Introduction defining context and scope
So, what is a Reference Model (RM)? A good place to start is with this Wikipedia article on reference models. Its opening paragraph explains an RM as “an abstract framework consisting of an interlinked set of clearly defined concepts produced by an expert or body of experts in order to encourage clear communication. A reference model can represent the component parts of any consistent idea, from business functions to system components, … …”. It goes on to say that an RM can “… then be used to communicate ideas clearly among members of the same community”. This then, is the essence of an RM. It’s a descriptive conceptual framework, establishing a common language of communication and understanding, about elements of a system and their significant relationships, within a community of interest.

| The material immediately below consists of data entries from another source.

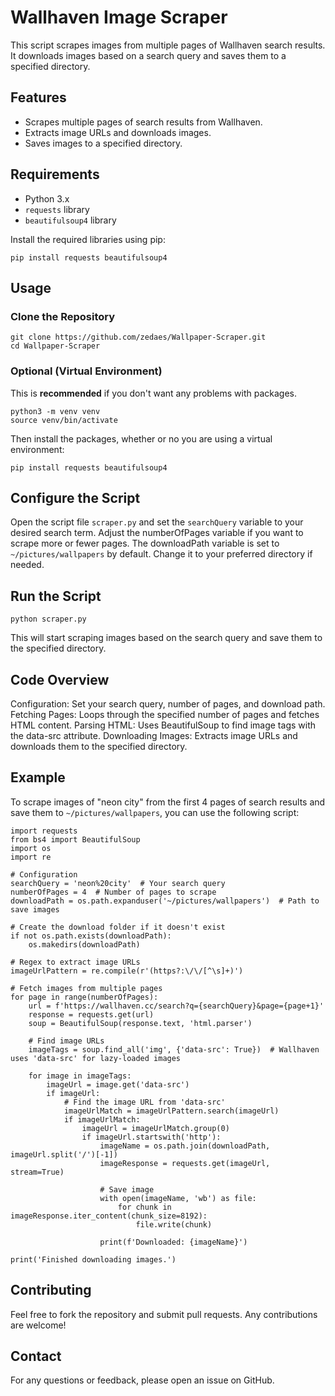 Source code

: # Wallhaven Image Scraper

This script scrapes images from multiple pages of Wallhaven search results. It downloads images based on a search query and saves them to a specified directory.

## Features

- Scrapes multiple pages of search results from Wallhaven.
- Extracts image URLs and downloads images.
- Saves images to a specified directory.

## Requirements

- Python 3.x
- `requests` library
- `beautifulsoup4` library

Install the required libraries using pip:

```
pip install requests beautifulsoup4
```

## Usage
### Clone the Repository

```
git clone https://github.com/zedaes/Wallpaper-Scraper.git
cd Wallpaper-Scraper
```

### Optional (Virtual Environment)

This is **recommended** if you don't want any problems with packages.

```
python3 -m venv venv
source venv/bin/activate
```
Then install the packages, whether or no you are using a virtual environment:
```
pip install requests beautifulsoup4
```

## Configure the Script

Open the script file `scraper.py` and set the `searchQuery` variable to your desired search term.
Adjust the numberOfPages variable if you want to scrape more or fewer pages.
The downloadPath variable is set to `~/pictures/wallpapers` by default. Change it to your preferred directory if needed.

## Run the Script

```
python scraper.py
```
This will start scraping images based on the search query and save them to the specified directory.

## Code Overview

Configuration: Set your search query, number of pages, and download path.
Fetching Pages: Loops through the specified number of pages and fetches HTML content.
Parsing HTML: Uses BeautifulSoup to find image tags with the data-src attribute.
Downloading Images: Extracts image URLs and downloads them to the specified directory.

## Example

To scrape images of "neon city" from the first 4 pages of search results and save them to `~/pictures/wallpapers`, you can use the following script:

```
import requests
from bs4 import BeautifulSoup
import os
import re

# Configuration
searchQuery = 'neon%20city'  # Your search query
numberOfPages = 4  # Number of pages to scrape
downloadPath = os.path.expanduser('~/pictures/wallpapers')  # Path to save images

# Create the download folder if it doesn't exist
if not os.path.exists(downloadPath):
    os.makedirs(downloadPath)

# Regex to extract image URLs
imageUrlPattern = re.compile(r'(https?:\/\/[^\s]+)')

# Fetch images from multiple pages
for page in range(numberOfPages):
    url = f'https://wallhaven.cc/search?q={searchQuery}&page={page+1}' 
    response = requests.get(url)
    soup = BeautifulSoup(response.text, 'html.parser')
    
    # Find image URLs
    imageTags = soup.find_all('img', {'data-src': True})  # Wallhaven uses 'data-src' for lazy-loaded images

    for image in imageTags:
        imageUrl = image.get('data-src')
        if imageUrl:
            # Find the image URL from 'data-src'
            imageUrlMatch = imageUrlPattern.search(imageUrl)
            if imageUrlMatch:
                imageUrl = imageUrlMatch.group(0)
                if imageUrl.startswith('http'):
                    imageName = os.path.join(downloadPath, imageUrl.split('/')[-1])
                    imageResponse = requests.get(imageUrl, stream=True)
                    
                    # Save image
                    with open(imageName, 'wb') as file:
                        for chunk in imageResponse.iter_content(chunk_size=8192):
                            file.write(chunk)

                    print(f'Downloaded: {imageName}')

print('Finished downloading images.')
```

## Contributing
Feel free to fork the repository and submit pull requests. Any contributions are welcome!

## Contact
For any questions or feedback, please open an issue on GitHub.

That’s particularly important when, as in the environmental research infrastructures (RI) sector that community of interest brings together significant numbers of experts from vastly different scientific and technical backgrounds to talk about building distributed ICT infrastructures.
The present topic is concerned principally with the ENVRI Reference Model and is closely related to the topic of the Linking model, which depends upon it. However, reference models are cutting across all aspects of infrastructure design and technology review. Thus, this topic relates to all the topics of the technology review.
Change history and amendment procedure
Note: Do not record editorial / typographical changes. Only record significant changes of content.
|Date||Name||Institution||Nature of the information added / changed|
|22 Dec 2015||@Alex Hardisty||CU||Introduction, context, scope established. Sub-headings inserted|
|8 Feb 2016||@Alex Hardisty||CU||More detail added; particularly on positioning the role of RMs in architectural design of research infrastructures|
|10 May 2016||@Alex Hardisty||CU||Updated following completion of technology review, to match deliverable D5.1 A consistent characterisation of existing and planned RIs.|
Sources of information used
Wikipedia provides general introductory level information on reference models and reference architectures. ISO/IEC publishes relevant international standards. Various Web resources have been used and are mentioned / linked in the text. Other sources are directly referenced from the text and listed in the bibliography.
Two-to-five year analysis
State of the art
The ENVRI Reference Model (ENVRI RM) (envri.eu/rm) is presently a work in progress. Version 1.1 has been published in summer 2013 as a deliverable of the ENVRI project. It is based on the requirements collected from 6 research infrastructures. In the ENVRIplus project there is a task 5.2 to review and improve the RM, based on new requirements analysis of 20 research infrastructures. At present the ENVRI RM is introduced through a sub-systems view of research infrastructure but this needs to shift to a data lifecycle oriented approach. The sub-systems perspective has to be more properly assigned only within the Engineering Viewpoint where it can support the complete lifecycle of research data (from design of experiments that produce new data through acquisition, curation and publishing of that data, to its use in processing and analysis to reach scientific conclusions) according to the specific scope and needs of individual RIs.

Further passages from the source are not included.